BEGIN Input data
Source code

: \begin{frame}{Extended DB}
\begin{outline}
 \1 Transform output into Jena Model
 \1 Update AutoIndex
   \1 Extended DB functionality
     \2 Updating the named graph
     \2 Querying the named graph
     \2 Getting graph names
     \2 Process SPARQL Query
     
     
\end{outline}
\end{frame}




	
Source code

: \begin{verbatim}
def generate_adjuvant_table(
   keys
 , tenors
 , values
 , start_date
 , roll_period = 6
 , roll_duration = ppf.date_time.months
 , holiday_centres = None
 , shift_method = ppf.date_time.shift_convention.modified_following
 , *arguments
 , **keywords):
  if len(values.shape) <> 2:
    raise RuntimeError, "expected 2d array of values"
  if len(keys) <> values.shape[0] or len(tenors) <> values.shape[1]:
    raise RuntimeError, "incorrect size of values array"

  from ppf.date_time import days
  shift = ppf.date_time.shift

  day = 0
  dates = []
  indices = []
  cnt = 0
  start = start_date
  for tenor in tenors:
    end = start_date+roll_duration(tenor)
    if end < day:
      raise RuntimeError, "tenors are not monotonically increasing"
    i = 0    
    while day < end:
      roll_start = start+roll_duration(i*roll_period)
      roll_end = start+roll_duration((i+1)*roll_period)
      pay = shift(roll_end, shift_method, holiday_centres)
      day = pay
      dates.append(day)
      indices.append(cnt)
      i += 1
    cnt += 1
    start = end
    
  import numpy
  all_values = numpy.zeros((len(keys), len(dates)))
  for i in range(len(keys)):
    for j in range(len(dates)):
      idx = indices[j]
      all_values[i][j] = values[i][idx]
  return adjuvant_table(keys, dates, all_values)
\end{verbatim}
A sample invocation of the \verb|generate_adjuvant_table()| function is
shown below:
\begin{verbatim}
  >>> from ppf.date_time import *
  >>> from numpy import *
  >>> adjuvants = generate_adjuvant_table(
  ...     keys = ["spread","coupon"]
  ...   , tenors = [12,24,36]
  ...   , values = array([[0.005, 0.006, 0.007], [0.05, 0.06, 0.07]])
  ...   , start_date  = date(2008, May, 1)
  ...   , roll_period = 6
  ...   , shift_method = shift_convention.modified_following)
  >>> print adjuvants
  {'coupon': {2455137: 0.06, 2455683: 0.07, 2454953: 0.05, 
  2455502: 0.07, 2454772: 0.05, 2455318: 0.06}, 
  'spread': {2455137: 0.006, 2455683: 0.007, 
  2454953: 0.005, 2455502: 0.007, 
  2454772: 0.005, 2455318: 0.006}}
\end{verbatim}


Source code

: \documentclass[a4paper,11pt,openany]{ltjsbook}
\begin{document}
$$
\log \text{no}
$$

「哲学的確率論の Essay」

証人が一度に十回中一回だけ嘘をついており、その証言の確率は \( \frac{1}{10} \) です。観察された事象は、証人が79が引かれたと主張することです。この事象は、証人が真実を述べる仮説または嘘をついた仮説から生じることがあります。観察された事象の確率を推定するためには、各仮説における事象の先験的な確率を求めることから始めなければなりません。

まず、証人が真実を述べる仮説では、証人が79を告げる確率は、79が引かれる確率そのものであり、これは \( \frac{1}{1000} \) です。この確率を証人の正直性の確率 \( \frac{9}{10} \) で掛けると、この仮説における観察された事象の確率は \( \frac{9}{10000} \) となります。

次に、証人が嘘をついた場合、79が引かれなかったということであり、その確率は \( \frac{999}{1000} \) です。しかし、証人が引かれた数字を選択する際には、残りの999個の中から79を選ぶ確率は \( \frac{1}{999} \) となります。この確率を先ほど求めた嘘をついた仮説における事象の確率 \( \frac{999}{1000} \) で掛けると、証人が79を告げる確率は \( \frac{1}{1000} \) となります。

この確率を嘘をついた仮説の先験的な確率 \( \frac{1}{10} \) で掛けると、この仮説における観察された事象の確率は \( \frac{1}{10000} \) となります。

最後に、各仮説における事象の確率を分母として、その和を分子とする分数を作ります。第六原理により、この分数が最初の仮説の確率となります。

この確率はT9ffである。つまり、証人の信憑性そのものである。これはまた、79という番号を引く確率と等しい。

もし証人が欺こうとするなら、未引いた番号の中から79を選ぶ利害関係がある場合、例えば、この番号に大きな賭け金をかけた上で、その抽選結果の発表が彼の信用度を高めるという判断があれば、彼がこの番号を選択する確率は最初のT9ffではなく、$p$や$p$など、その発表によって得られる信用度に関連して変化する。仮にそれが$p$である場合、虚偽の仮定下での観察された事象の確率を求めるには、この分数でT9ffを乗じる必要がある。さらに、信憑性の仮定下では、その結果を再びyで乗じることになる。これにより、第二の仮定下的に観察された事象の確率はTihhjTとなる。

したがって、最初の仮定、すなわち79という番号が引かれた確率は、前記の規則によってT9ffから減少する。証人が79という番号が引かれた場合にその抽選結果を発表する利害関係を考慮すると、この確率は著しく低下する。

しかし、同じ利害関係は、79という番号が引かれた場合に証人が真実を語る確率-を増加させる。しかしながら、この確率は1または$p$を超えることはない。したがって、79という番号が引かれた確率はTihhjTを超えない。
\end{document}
END Input data
■ **Task**
Lines from the records above that hold "shape" are the ones to list.

■ **Solution for this problem**
  if len(values.shape) <> 2:
  if len(keys) <> values.shape[0] or len(tenors) <> values.shape[1]:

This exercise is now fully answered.